**PROBLEM DESCRIPTION:** In the records below, begin at the line that has "specific group. |" and stop after the line that has "notification out. |"; quote those lines verbatim and nothing more.

**TASK MATERIAL:**
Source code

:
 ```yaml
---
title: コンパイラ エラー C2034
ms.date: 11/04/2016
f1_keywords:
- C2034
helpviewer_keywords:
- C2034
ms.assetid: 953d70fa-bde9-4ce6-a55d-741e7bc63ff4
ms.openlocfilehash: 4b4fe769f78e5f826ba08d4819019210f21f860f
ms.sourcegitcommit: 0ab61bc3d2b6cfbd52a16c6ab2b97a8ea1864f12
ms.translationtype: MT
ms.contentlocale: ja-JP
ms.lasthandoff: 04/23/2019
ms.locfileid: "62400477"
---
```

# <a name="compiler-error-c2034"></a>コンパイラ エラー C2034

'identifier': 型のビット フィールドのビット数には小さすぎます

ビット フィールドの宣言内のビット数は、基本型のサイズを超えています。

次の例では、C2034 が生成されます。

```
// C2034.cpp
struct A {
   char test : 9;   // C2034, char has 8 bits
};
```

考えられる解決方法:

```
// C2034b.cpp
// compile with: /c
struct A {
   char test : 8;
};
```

==

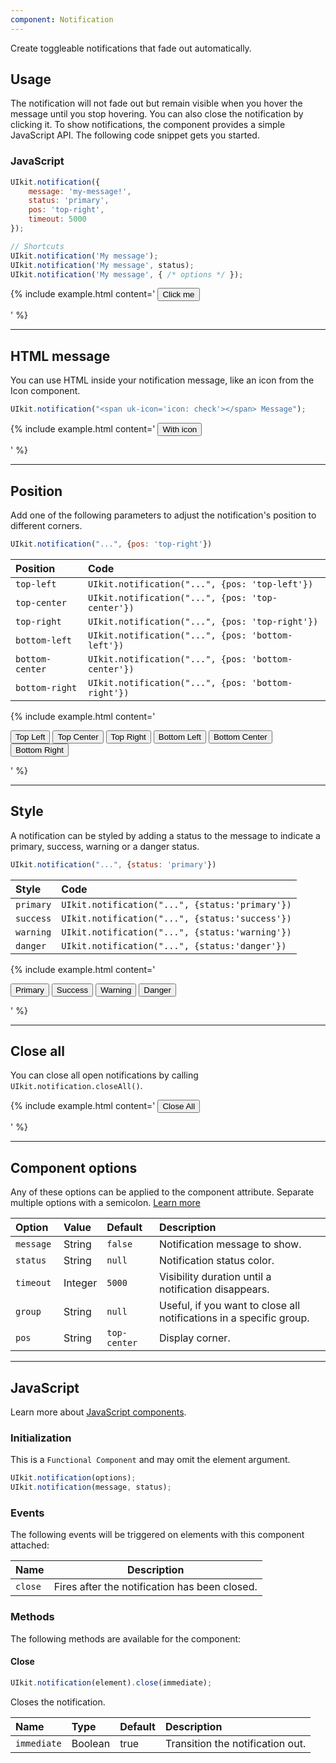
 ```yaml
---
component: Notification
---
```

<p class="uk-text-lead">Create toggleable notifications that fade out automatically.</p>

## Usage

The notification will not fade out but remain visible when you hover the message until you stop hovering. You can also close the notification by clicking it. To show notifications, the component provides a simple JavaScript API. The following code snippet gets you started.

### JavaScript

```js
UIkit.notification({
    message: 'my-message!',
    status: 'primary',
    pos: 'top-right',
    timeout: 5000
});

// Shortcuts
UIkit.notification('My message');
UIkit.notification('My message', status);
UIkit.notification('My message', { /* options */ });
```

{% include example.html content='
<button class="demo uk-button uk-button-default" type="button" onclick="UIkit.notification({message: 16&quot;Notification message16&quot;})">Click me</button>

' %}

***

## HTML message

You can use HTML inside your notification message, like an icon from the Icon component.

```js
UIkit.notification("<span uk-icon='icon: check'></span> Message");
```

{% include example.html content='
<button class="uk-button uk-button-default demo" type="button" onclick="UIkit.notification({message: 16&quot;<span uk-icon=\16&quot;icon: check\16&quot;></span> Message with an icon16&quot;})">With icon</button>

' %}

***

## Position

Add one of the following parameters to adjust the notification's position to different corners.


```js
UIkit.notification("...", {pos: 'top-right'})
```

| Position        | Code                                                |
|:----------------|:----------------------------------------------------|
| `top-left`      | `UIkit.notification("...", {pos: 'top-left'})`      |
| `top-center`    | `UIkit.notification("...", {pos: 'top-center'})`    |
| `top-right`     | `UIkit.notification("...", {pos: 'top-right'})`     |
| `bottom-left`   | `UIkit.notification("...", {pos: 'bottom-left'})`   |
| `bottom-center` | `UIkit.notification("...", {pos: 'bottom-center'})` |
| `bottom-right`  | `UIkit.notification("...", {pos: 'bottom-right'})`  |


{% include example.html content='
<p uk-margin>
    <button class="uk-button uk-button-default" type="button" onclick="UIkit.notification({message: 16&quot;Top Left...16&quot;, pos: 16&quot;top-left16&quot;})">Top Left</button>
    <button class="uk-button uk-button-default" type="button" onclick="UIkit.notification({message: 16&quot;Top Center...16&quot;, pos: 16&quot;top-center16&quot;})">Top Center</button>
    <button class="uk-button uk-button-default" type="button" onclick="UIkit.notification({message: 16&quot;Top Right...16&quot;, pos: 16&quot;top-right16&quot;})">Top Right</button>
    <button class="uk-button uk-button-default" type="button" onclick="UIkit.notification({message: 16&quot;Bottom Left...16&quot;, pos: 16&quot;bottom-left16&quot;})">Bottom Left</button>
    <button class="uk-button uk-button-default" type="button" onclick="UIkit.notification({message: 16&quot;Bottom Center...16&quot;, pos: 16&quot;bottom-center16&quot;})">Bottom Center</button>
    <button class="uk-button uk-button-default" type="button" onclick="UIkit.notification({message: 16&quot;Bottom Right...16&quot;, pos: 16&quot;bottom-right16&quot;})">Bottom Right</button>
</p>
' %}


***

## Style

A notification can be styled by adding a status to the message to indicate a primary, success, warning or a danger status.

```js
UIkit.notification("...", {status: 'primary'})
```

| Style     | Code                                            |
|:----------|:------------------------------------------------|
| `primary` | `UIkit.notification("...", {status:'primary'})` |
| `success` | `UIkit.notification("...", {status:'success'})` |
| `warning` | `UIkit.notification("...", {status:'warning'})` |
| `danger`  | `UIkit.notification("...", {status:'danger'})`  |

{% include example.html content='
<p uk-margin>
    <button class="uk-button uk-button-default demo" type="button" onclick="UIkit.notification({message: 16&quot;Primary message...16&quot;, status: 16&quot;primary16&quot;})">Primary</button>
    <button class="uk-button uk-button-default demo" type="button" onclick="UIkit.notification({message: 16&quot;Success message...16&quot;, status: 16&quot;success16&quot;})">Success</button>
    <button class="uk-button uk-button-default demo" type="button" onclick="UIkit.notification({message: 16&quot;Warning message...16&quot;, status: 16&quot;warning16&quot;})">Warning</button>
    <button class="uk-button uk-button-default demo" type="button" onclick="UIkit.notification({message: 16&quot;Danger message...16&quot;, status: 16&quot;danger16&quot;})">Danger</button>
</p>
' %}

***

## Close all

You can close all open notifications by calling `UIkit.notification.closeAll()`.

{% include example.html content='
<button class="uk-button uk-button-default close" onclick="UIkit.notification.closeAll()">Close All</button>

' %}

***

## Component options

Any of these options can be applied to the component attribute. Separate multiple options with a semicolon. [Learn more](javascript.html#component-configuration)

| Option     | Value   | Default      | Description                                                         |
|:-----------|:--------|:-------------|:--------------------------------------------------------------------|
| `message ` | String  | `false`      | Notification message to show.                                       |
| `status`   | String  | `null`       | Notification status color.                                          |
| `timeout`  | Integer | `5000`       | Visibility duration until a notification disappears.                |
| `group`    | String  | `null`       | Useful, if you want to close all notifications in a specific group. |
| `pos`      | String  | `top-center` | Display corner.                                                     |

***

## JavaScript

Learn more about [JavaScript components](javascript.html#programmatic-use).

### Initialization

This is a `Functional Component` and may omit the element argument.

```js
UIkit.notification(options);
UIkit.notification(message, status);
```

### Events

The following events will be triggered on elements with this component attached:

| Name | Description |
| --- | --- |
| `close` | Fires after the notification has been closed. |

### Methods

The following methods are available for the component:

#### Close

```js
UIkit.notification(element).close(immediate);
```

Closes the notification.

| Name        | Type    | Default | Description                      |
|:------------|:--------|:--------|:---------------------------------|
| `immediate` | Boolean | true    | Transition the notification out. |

**TASK OUTPUT:**
| `group`    | String  | `null`       | Useful, if you want to close all notifications in a specific group. |
| `pos`      | String  | `top-center` | Display corner.                                                     |

***

## JavaScript

Learn more about [JavaScript components](javascript.html#programmatic-use).

### Initialization

This is a `Functional Component` and may omit the element argument.

```js
UIkit.notification(options);
UIkit.notification(message, status);
```

### Events

The following events will be triggered on elements with this component attached:

| Name | Description |
| --- | --- |
| `close` | Fires after the notification has been closed. |

### Methods

The following methods are available for the component:

#### Close

```js
UIkit.notification(element).close(immediate);
```

Closes the notification.

| Name        | Type    | Default | Description                      |
|:------------|:--------|:--------|:---------------------------------|
| `immediate` | Boolean | true    | Transition the notification out. |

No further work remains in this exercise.